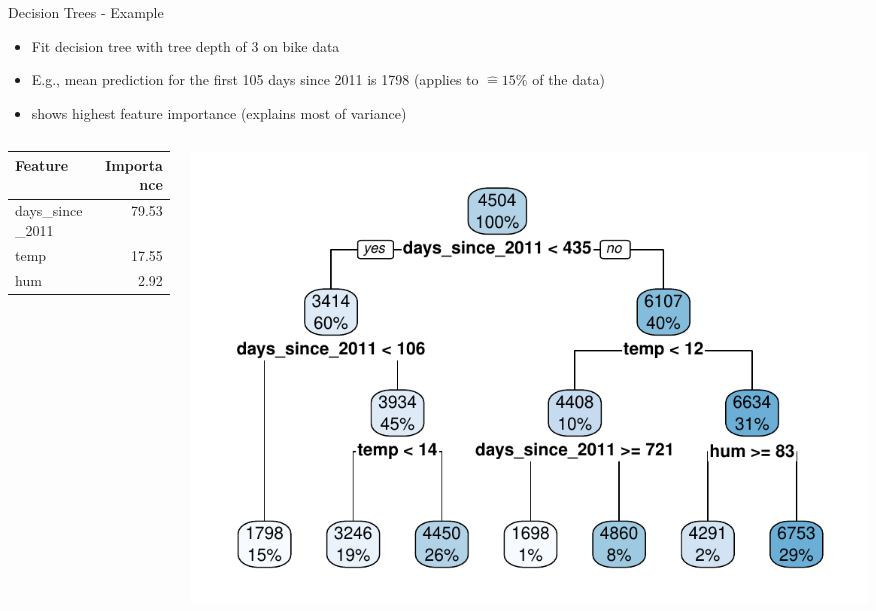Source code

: \documentclass[11pt,compress,t,notes=noshow, aspectratio=169, xcolor=table]{beamer}
\begin{document}
\begin{frame}{Decision Trees - Example}
\begin{itemize}
    \item Fit decision tree with tree depth of 3 on bike data
    \item E.g., mean prediction for the first 105 days since 2011 is 1798 (applies to $\hat = 15\%$ of the data)
    \item {} shows highest feature importance (explains most of variance)
\end{itemize}
\begin{columns}[T]
\begin{column}{0.4\textwidth}
\vspace{1.5cm}
\begin{table}[ht]
\centering
\begin{tabular}{lr}
  \hline
 Feature & Importance \\
  \hline
days\_since\_2011 & 79.53 \\ 
  temp & 17.55 \\ 
  hum & 2.92 \\ 
   \hline
\end{tabular}
\end{table}
\end{column}
\begin{column}{0.6\textwidth}
  \includegraphics[width = \textwidth]{figure/tree.pdf} 
\end{column}
\end{columns}
 
\end{frame}
\end{document}

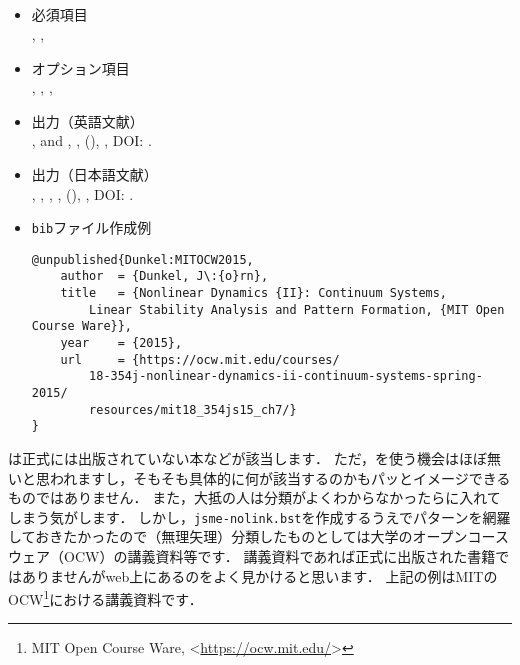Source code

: \documentclass[a4paper,fleqn,uplatex,dvipdfmx]{jsarticle}
\newcommand{\jsmefile}{\texttt{jsme-nolink.bst}}
\begin{document}
\subsection{\ttunpublished}
\label{ssec:unpublished}
\begin{tcolorbox}[enhanced, title=\ttunpublished, drop fuzzy shadow]
    \begin{itemize}
        \item 必須項目 \\
        \ttauthor, \tttitle, \ttnote
        \item オプション項目 \\
        \ttmonth, \ttyear, \ttkey, \ttdoi
        \item 出力（英語文献） \\
            \colorbox[gray]{0.8}{\ttauthorf}, \colorbox[gray]{0.8}{\ttauthors} and \colorbox[gray]{0.8}{\ttauthort}, \colorbox[gray]{0.8}{\tttitle}, (\colorbox[gray]{0.8}{\ttyear}), \colorbox[gray]{0.8}{\ttnote}, DOI: \colorbox[gray]{0.8}{\ttdoi}.
        \item 出力（日本語文献） \\
            \colorbox[gray]{0.8}{\ttauthorf}, \colorbox[gray]{0.8}{\ttauthors}, \colorbox[gray]{0.8}{\ttauthort}, \colorbox[gray]{0.8}{\tttitle}, (\colorbox[gray]{0.8}{\ttyear}), \colorbox[gray]{0.8}{\ttnote}, DOI: \colorbox[gray]{0.8}{\ttdoi}.
        \item \verb|bib|ファイル作成例 \vspace{-3mm}
\begin{verbatim}
@unpublished{Dunkel:MITOCW2015,
    author  = {Dunkel, J\:{o}rn},
    title   = {Nonlinear Dynamics {II}: Continuum Systems, 
        Linear Stability Analysis and Pattern Formation, {MIT Open Course Ware}},
    year    = {2015},
    url     = {https://ocw.mit.edu/courses/
        18-354j-nonlinear-dynamics-ii-continuum-systems-spring-2015/
        resources/mit18_354js15_ch7/}
}
\end{verbatim}
    \end{itemize}
\end{tcolorbox}

\ttunpublished は正式には出版されていない本などが該当します．
ただ，\ttunpublished を使う機会はほぼ無いと思われますし，そもそも具体的に何が該当するのかもパッとイメージできるものではありません．
また，大抵の人は分類がよくわからなかったら\ttmisc に入れてしまう気がします．
しかし，\jsmefile を作成するうえでパターンを網羅しておきたかったので（無理矢理）分類したものとしては大学のオープンコースウェア（OCW）の講義資料等です．
講義資料であれば正式に出版された書籍ではありませんがweb上にあるのをよく見かけると思います．
上記の例はMITのOCW\footnote{MIT Open Course Ware, \textless\url{https://ocw.mit.edu/}\textgreater}における講義資料です．
\end{document}
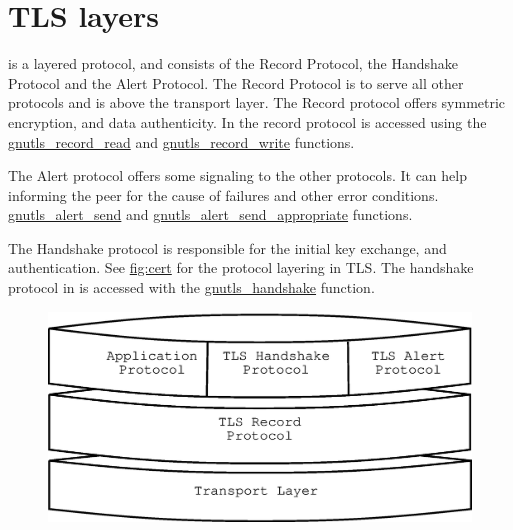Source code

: \newpage
\section{TLS layers}

\tlsI{} is a layered protocol, and consists of the Record Protocol,
the Handshake Protocol and the Alert Protocol. The Record Protocol
is to serve all other protocols and is above the transport layer.
The Record protocol offers symmetric encryption, and data authenticity.
In \gnutls{} the record protocol is accessed using the 
\hyperref{gnutls\_record\_read()}{gnutls\_record\_read() (see Section }{)}{gnutls_record_read} and
\hyperref{gnutls\_record\_write()}{gnutls\_record\_write() (see Section }{)}{gnutls_record_write}
functions.

\par
The Alert protocol offers some signaling to the other protocols. It can
help informing the peer for the cause of failures and other error
conditions.
\hyperref{gnutls\_alert\_send()}{gnutls\_alert\_send() (see Section }{)}{gnutls_alert_send} and
\hyperref{gnutls\_alert\_send\_appropriate()}{gnutls\_alert\_send\_appropriate() (see Section }{)}{gnutls_alert_send_appropriate} 
functions.

\par 
The Handshake protocol is responsible for the initial key exchange,
and authentication. See \hyperref{figure}{figure }{}{fig:cert} for the
protocol layering in TLS. The handshake protocol in \gnutls{} is accessed
with the 
\hyperref{gnutls\_handshake()}{gnutls\_handshake() (see Section }{)}{gnutls_handshake} function.

\begin{figure}[hbtp]
\includegraphics{layers}
\label{fig:layers}

\end{figure}


\addvspace{1.5cm}

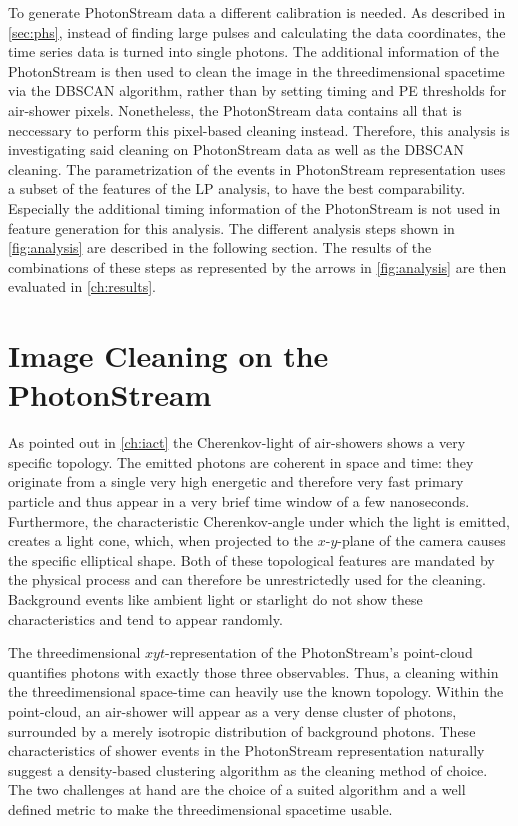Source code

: %
To generate PhotonStream data a different calibration is needed. As described
in \autoref{sec:phs}, instead of finding large pulses and calculating the data
coordinates, the time series data is turned into single photons. The additional
information of the PhotonStream is then used to clean the image in the
threedimensional spacetime via the DBSCAN algorithm, rather than by setting
timing and PE thresholds for air-shower pixels. Nonetheless, the PhotonStream
data contains all that is neccessary to perform this pixel-based cleaning
instead. Therefore, this analysis is investigating said cleaning on
PhotonStream data as well as the DBSCAN cleaning. The parametrization of the
events in PhotonStream representation uses a subset of the features of the LP
analysis, to have the best comparability. Especially the additional timing
information of the PhotonStream is not used in feature generation for this
analysis. The different analysis steps shown in \autoref{fig:analysis} are
described in the following section. The results of the combinations of these
steps as represented by the arrows in \autoref{fig:analysis} are then evaluated
in \autoref{ch:results}.

\section{Image Cleaning on the PhotonStream}\label{sec:phs_clean}
%
As pointed out in \autoref{ch:iact} the Cherenkov-light of air-showers shows a
very specific topology. The emitted photons are coherent in space and time:
they originate from a single very high energetic and therefore very fast
primary particle and thus appear in a very brief time window of a few
nanoseconds. Furthermore, the characteristic Cherenkov-angle under which the
light is emitted, creates a light cone, which, when projected to the
$x$-$y$-plane of the camera causes the specific elliptical shape. Both of these
topological features are mandated by the physical process and can therefore be
unrestrictedly used for the cleaning. Background events like ambient light or
starlight do not show these characteristics and tend to appear randomly.

The threedimensional $xyt$-representation of the PhotonStream's point-cloud
quantifies photons with exactly those three observables. Thus, a cleaning
within the threedimensional space-time can heavily use the known topology.
Within the point-cloud, an air-shower will appear as a very dense cluster of
photons, surrounded by a merely isotropic distribution of background photons.
These characteristics of shower events in the PhotonStream representation
naturally suggest a density-based clustering algorithm as the cleaning method
of choice. The two challenges at hand are the choice of a suited algorithm and
a well defined metric to make the threedimensional spacetime usable.

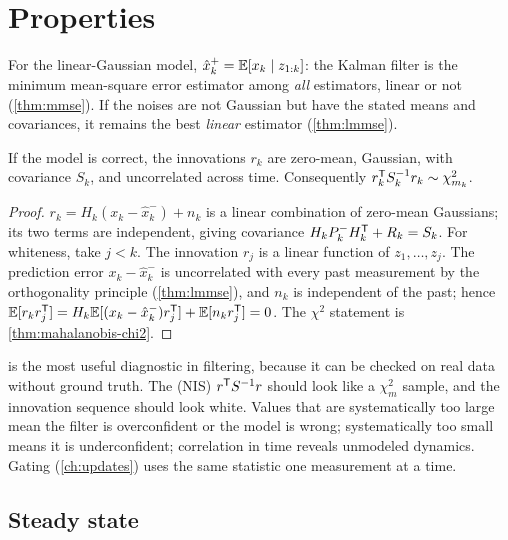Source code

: \section{Properties}

\begin{proposition}[Optimality]
For the linear-Gaussian model, $\hat x_k^+ = \E[x_k\mid z_{1:k}]$: the Kalman filter is the minimum mean-square error estimator among \emph{all} estimators,
linear or not (\cref{thm:mmse}). If the noises are not Gaussian but have the stated means and covariances, it remains the best \emph{linear}
estimator (\cref{thm:lmmse}).
\end{proposition}

\begin{proposition}
\label{prop:innovation}
If the model is correct, the innovations $r_k$ are zero-mean, Gaussian, with covariance $S_k$, and uncorrelated across time. Consequently
$r_k\T S_k\inv r_k \sim \chi^2_{m_k}$.
\end{proposition}
\begin{proof}
$r_k = H_k(x_k - \hat x_k^-) + n_k$ is a linear combination of zero-mean Gaussians; its two terms are independent, giving covariance
$H_kP_k^-H_k\T + R_k = S_k$. For whiteness, take $j < k$. The innovation $r_j$ is a linear function of $z_1, \dots, z_j$. The prediction error
$x_k - \hat x_k^-$ is uncorrelated with every past measurement by the orthogonality principle (\cref{thm:lmmse}), and $n_k$ is independent of the past;
hence $\E[r_kr_j\T] = H_k\E[(x_k - \hat x_k^-)r_j\T] + \E[n_kr_j\T] = 0$. The $\chi^2$ statement is \cref{thm:mahalanobis-chi2}.
\end{proof}

 is the most useful diagnostic in filtering, because it can be checked on real data without ground truth. The  (NIS) $r\T S\inv r$ should look like a $\chi^2_m$ sample, and the innovation sequence should look white. Values that are
systematically too large mean the filter is overconfident or the model is wrong; systematically too small means it is underconfident;
correlation in time reveals unmodeled dynamics. Gating (\cref{ch:updates}) uses the same statistic one measurement at a time.

\subsection{Steady state}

================================

For this exercise, transcribe exactly the part of the records above that opens with the line containing "Within the point-cloud, an" and closes with the one containing "For the linear-Gaussian". Pictures are not part of the copy.

SOLVED EXERCISE:
Within the point-cloud, an air-shower will appear as a very dense cluster of
photons, surrounded by a merely isotropic distribution of background photons.
These characteristics of shower events in the PhotonStream representation
naturally suggest a density-based clustering algorithm as the cleaning method
of choice. The two challenges at hand are the choice of a suited algorithm and
a well defined metric to make the threedimensional spacetime usable.

Source code

: \section{Properties}

\begin{proposition}[Optimality]
For the linear-Gaussian model, $\hat x_k^+ = \E[x_k\mid z_{1:k}]$: the Kalman filter is the minimum mean-square error estimator among \emph{all} estimators,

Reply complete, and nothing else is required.